COVID-19 Update: What California Seniors 50+ Need to Know About Latest Vaccine

COVID-19 Update: What California Seniors 50+ Need to Know About Latest Vaccine

Physicians and public health officials are raising alarms about a “tripledemic” happening as the holiday travel season approaches. Communities around California are susceptible to infection by new COVID-19 variants, the seasonal flu, and the Respiratory Syncytial Virus (RSV).

People who are vulnerable to serious infection, especially those over age 50, are encouraged to get the updated bivalent COVID vaccine and this year’s flu vaccine.

“Young babies, our older patients, and of course people who have complications from things like diabetes or heart disease, or people who have obesity, people who have immuno-compromised symptoms, these people are very vulnerable,” said Dr. Sharon Okonkwo-Holmes a Kaiser Permanente family practice physician during an informational event at the Yvonne B. Burke Senior & Community Center in Los Angeles. “The CDC is really recommending that you get your flu vaccine at the same time as your COVID vaccine.”

The flu vaccine, which changes every year to protect against the flu strains most likely to circulate in the coming season, appears to be “a very good match” according to US Centers for Disease Control and Prevention (CDC) Director Dr. Rochelle Walensky.

However, data shows fewer people are getting vaccinated, including fewer pregnant women, seniors, and children.

RSV is a common respiratory virus that usually causes mild cold-like symptoms. Although it is not dangerous for most people, it can cause serious problems, especially in infants and seniors. No vaccine is currently available for RSV.

COVID-19, flu and RSV share many of the same symptoms, leading to confusion about which course of treatment to take.

The first action people should take if they are not feeling well is to isolate, and do a home test for COVID. An infected person may test negative on the first day of symptoms.

“In early infections, the home test may not pick it up right away, but it will pick it up on day two or day three,” said Okonkwo-Holmes. “Keep your mask on, try and stay in your room… On days one to five, you really do want to avoid exposure with everyone else because you are shedding virus… By day five, you’re considered to be okay. If you're not having fever for two days, go ahead and put your mask on and you can go out into the community, but we're still asking you to keep your mask on until day ten.

People over 50 should strongly consider getting vaccinated for Shingles, a viral skin condition causing blisters and a burning or tingling sensation that can last for weeks.

Shingles and associated inflammation can cause complications, including long term nerve pain, vision loss, and has also been linked to increased risk for stroke and dementia. The two-dose shingles vaccine, Shingrix, is recommended for all people over the age of 50 and people who are 19 and older with a weakened immune system due to disease or medication.

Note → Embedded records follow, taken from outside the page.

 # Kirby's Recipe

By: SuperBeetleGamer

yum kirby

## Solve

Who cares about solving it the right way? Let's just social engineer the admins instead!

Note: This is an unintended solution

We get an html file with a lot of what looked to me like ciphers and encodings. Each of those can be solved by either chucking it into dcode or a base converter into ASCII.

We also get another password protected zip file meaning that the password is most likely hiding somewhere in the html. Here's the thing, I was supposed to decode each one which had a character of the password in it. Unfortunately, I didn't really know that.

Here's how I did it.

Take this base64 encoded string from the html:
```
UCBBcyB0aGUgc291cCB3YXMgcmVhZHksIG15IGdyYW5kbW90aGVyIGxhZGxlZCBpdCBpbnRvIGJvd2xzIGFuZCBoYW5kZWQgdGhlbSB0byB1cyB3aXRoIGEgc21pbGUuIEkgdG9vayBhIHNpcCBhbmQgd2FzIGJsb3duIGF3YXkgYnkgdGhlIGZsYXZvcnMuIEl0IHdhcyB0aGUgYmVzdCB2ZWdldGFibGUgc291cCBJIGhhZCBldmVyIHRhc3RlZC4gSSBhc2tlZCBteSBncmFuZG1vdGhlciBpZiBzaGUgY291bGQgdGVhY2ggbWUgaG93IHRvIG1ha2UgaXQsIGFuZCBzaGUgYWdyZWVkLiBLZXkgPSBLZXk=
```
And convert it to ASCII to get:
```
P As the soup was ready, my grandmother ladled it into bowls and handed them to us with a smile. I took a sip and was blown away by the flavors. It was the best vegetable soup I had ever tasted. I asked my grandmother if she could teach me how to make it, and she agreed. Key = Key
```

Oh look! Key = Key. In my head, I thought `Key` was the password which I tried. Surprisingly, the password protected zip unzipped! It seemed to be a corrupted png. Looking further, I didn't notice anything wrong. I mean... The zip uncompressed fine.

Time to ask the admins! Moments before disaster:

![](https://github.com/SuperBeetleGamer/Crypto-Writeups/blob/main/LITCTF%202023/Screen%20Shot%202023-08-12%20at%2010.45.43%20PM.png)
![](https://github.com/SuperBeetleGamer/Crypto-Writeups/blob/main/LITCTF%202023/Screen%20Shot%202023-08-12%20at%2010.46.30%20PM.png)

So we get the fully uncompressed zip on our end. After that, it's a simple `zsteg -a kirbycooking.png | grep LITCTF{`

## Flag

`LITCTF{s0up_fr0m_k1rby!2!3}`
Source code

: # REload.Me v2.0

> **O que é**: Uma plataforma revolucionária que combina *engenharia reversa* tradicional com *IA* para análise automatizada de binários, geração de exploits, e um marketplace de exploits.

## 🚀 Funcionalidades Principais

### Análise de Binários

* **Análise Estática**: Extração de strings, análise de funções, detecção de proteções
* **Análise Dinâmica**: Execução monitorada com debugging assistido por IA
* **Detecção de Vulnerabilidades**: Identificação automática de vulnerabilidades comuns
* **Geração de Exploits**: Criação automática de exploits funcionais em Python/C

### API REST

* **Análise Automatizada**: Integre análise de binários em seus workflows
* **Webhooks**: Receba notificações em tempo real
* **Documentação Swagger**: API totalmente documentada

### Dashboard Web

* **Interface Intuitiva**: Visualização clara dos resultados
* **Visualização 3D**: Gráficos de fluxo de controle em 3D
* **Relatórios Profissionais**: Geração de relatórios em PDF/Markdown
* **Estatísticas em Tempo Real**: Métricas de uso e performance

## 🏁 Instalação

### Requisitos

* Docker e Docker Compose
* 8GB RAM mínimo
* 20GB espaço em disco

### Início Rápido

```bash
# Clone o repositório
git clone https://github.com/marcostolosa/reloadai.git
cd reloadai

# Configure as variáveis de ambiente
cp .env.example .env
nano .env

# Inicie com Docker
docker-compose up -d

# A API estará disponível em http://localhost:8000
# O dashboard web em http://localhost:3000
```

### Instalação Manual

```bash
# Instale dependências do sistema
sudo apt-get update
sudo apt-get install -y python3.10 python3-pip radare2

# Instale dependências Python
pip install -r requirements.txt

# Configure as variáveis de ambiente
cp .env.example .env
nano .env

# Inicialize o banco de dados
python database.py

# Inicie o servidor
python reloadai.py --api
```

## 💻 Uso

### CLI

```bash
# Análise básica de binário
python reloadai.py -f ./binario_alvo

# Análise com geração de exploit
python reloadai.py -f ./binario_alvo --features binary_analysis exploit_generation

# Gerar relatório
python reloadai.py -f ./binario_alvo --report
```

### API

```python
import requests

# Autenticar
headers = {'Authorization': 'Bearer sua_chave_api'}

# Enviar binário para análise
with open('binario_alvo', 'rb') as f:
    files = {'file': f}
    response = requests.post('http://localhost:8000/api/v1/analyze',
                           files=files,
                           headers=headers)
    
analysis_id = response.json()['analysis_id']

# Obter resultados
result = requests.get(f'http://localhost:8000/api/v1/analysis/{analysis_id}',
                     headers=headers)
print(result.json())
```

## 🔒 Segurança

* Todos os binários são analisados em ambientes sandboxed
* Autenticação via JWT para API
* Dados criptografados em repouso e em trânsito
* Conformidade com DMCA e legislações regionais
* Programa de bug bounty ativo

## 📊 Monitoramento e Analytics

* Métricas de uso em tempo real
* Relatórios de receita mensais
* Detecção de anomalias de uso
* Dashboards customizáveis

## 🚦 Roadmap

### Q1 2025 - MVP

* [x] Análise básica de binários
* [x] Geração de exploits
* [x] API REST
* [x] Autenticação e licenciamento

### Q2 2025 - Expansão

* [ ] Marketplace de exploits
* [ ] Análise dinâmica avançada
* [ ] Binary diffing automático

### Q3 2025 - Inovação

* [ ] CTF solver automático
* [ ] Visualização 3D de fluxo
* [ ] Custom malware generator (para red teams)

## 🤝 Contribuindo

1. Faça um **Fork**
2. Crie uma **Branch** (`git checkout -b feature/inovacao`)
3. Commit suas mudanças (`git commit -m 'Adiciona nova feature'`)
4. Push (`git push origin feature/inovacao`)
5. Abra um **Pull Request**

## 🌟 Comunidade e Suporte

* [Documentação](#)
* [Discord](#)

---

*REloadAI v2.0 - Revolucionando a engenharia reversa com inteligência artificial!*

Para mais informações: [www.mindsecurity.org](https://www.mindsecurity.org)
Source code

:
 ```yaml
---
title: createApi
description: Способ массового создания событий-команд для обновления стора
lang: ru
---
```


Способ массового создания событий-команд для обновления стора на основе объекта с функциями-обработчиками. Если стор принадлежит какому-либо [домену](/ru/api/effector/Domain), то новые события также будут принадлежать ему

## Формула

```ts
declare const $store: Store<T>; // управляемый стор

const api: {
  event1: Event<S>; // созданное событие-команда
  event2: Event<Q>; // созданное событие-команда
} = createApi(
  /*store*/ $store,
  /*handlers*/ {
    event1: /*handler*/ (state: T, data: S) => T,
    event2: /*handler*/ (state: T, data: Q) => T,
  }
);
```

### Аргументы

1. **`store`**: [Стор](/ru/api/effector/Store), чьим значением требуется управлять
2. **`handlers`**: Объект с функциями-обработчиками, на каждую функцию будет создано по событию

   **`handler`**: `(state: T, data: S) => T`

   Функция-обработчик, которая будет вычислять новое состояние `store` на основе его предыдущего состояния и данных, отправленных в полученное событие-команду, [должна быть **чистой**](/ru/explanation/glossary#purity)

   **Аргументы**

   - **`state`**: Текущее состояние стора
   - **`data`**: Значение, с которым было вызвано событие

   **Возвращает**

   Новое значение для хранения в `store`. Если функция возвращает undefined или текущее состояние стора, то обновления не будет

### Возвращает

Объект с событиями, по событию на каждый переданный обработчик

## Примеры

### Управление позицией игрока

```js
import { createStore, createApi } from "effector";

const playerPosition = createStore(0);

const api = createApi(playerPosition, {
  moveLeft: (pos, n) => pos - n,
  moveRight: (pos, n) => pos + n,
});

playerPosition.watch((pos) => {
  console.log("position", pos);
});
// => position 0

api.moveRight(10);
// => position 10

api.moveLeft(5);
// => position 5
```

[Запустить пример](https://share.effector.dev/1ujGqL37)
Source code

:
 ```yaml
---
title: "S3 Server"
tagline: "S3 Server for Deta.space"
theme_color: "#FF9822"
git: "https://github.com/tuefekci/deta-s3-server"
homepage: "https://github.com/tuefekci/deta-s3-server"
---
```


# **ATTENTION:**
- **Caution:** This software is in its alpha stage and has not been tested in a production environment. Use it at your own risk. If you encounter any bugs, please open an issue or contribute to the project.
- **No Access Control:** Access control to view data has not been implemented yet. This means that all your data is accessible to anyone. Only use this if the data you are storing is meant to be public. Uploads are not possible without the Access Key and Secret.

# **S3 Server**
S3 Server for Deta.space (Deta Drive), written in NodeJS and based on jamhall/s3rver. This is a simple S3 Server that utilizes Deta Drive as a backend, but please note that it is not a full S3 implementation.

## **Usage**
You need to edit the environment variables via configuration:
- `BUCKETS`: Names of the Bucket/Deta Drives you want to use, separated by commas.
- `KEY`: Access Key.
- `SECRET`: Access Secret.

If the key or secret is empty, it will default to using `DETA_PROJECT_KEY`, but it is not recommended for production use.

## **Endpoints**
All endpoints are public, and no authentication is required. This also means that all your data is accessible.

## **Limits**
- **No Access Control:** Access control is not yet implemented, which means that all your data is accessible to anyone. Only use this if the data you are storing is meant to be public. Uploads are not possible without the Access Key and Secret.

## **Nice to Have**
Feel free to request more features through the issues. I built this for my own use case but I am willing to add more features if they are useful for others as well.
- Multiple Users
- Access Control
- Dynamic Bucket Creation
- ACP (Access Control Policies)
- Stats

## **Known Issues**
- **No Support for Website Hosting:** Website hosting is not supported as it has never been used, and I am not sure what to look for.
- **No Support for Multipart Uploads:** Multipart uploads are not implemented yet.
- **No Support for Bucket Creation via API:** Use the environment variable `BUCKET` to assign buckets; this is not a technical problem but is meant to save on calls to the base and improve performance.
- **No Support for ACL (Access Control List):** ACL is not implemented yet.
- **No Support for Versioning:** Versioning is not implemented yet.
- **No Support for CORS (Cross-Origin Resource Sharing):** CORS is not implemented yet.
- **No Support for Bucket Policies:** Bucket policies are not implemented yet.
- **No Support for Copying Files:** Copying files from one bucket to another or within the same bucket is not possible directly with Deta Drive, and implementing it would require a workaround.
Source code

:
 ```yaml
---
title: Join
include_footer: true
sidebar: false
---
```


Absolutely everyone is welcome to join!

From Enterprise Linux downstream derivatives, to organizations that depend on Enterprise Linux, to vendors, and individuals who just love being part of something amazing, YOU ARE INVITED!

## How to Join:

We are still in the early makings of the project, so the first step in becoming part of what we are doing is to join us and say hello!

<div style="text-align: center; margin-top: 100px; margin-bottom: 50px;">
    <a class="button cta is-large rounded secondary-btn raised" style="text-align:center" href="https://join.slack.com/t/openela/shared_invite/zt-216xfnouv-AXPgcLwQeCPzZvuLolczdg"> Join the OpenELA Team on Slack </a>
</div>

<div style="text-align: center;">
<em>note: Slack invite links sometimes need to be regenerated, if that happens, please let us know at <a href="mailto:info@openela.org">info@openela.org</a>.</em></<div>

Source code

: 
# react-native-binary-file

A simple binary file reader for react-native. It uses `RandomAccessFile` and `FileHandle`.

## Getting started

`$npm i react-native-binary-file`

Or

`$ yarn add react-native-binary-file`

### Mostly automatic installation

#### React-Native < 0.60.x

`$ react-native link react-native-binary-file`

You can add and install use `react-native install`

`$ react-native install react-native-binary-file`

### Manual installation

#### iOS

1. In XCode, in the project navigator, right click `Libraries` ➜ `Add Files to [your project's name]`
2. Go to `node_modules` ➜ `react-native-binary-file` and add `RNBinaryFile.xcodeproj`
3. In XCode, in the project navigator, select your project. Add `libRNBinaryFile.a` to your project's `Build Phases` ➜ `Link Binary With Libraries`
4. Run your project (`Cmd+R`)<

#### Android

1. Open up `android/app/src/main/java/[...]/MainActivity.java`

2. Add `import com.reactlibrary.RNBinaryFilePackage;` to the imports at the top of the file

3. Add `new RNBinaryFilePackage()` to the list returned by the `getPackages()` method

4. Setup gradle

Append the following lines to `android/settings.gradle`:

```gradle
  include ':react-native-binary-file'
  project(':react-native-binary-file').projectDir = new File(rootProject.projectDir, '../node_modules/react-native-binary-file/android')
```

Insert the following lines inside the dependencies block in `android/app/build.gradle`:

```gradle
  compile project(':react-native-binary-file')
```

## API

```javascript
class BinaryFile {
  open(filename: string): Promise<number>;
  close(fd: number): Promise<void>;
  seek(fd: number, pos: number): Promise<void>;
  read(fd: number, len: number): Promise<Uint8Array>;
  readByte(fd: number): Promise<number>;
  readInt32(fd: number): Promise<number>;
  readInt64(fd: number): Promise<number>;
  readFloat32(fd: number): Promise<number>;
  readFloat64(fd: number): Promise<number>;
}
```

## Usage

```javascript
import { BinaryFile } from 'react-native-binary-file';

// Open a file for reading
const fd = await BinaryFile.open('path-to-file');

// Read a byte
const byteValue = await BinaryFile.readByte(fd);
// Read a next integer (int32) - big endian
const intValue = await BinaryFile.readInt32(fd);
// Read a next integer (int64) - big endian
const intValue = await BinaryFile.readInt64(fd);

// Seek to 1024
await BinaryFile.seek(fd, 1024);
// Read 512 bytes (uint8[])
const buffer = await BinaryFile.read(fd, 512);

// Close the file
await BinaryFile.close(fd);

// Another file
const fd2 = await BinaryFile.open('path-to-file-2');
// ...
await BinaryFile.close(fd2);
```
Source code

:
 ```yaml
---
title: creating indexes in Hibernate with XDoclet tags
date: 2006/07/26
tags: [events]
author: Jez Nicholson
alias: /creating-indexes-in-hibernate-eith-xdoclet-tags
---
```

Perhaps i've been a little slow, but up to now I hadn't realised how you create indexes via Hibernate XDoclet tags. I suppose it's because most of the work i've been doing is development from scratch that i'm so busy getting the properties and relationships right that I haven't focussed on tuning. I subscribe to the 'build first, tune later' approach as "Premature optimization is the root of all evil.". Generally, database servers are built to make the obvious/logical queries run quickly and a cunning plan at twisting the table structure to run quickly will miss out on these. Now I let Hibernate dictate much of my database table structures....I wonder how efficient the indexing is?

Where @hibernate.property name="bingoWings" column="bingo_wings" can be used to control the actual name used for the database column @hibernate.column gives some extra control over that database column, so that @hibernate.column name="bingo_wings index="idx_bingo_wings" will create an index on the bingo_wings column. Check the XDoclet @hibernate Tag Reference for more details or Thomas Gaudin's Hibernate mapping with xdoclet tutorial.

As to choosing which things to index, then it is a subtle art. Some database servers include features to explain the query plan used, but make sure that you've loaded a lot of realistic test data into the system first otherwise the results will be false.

“If you've ever had chickenpox as a kid, when you're 50 you should ask your doctor for your shingles shot,” said Okonkwo-Holmes.

Doctors know that three shots at the same time can be too much for some patients. But due to the urgency of the situation, doctors are recommending getting the flu and COVID vaccine together.

“Right now, we're seeing more COVID, number one, flu, number two, then shingles. So, if you want to put off that third one, then go ahead and put off the shingles one… Get your COVID and flu shots at the same time,” Okonkwo-Holmes said.

Communities of color have been hit especially hard by the pandemic because of “social determinants of health,” like where we live, the types of jobs we have, and our level of the stress hormone cortisol.

“The stress that we endure in America, it has an impact on our cells,” said Okonkwo-Holmes. When society treats you differently, when you are profiled, when the police are following you, when you hear bad news in the media about another person who has been killed who looks like us… It raises our blood pressure; it also raises a [stress] hormone in our bodies called cortisol… It makes us more susceptible to things like diabetes, hypertension, heart disease, [and] stroke… So, I would argue that a lot of the systemic racism and microaggressions in our society are directly impacting our DNA and impacting our health… The racism is making us sick.”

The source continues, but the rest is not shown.